(Dataset excerpts)
====================
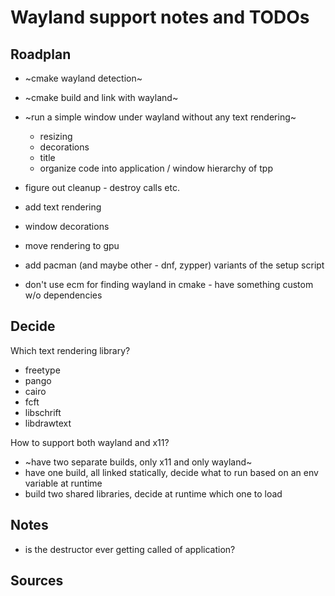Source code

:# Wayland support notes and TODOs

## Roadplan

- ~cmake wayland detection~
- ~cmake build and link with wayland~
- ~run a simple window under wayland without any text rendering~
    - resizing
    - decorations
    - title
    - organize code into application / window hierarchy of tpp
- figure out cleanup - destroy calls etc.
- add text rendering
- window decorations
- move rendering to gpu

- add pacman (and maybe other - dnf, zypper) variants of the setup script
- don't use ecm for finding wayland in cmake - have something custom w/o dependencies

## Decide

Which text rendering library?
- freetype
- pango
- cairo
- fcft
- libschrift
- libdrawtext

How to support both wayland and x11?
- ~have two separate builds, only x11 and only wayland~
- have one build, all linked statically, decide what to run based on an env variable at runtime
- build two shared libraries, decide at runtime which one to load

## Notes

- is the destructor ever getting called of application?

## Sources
====================
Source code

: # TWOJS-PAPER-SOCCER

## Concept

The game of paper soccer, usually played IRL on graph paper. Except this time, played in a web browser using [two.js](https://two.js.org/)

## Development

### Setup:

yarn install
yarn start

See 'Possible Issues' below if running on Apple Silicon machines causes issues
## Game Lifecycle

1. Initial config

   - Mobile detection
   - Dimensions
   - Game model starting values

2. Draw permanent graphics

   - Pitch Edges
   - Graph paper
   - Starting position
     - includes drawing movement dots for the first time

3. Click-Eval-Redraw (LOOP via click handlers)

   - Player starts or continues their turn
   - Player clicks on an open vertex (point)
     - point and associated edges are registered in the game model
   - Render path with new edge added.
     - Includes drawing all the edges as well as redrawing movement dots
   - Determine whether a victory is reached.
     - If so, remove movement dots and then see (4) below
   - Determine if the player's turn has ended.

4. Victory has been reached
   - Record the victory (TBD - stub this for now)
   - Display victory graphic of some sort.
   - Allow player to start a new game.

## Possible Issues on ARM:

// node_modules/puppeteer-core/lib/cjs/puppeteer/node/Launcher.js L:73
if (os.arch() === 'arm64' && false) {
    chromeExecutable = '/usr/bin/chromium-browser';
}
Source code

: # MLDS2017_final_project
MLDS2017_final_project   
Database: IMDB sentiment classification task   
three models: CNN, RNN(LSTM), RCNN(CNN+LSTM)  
====================
_Work request_:
Print, without alteration, only the lines above between the one holding "## Development" and the one holding "- Graph paper", inclusive.

_Expected output_:
## Development

### Setup:

yarn install
yarn start

See 'Possible Issues' below if running on Apple Silicon machines causes issues
## Game Lifecycle

1. Initial config

   - Mobile detection
   - Dimensions
   - Game model starting values

2. Draw permanent graphics

   - Pitch Edges
   - Graph paper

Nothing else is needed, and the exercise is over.